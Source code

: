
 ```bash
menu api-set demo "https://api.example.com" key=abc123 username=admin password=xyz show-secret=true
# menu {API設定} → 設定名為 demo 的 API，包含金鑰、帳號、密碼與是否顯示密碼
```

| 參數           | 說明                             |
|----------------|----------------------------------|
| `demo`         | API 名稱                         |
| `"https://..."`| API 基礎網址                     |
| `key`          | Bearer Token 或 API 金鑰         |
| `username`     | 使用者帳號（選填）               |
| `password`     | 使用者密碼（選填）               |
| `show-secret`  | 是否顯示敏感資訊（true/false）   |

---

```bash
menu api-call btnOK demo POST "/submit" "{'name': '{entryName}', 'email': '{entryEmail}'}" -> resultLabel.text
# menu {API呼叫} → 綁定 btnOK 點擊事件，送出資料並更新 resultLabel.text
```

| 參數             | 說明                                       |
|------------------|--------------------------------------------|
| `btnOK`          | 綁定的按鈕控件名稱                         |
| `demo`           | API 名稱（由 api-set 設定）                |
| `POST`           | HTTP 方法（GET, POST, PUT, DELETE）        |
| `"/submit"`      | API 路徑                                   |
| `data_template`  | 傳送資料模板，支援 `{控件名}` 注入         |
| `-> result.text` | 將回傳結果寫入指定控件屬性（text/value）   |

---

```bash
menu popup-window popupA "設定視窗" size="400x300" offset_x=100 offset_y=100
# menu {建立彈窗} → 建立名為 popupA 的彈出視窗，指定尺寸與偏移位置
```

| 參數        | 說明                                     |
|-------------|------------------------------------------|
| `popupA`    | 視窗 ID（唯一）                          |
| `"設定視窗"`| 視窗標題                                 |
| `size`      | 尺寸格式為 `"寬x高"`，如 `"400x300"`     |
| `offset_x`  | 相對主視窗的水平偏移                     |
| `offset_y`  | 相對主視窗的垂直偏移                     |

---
+--
Aim of the exercise:
If a line of the entries holds the word "size", copy it out.

Answer section:
menu popup-window popupA "設定視窗" size="400x300" offset_x=100 offset_y=100
| `size`      | 尺寸格式為 `"寬x高"`，如 `"400x300"`     |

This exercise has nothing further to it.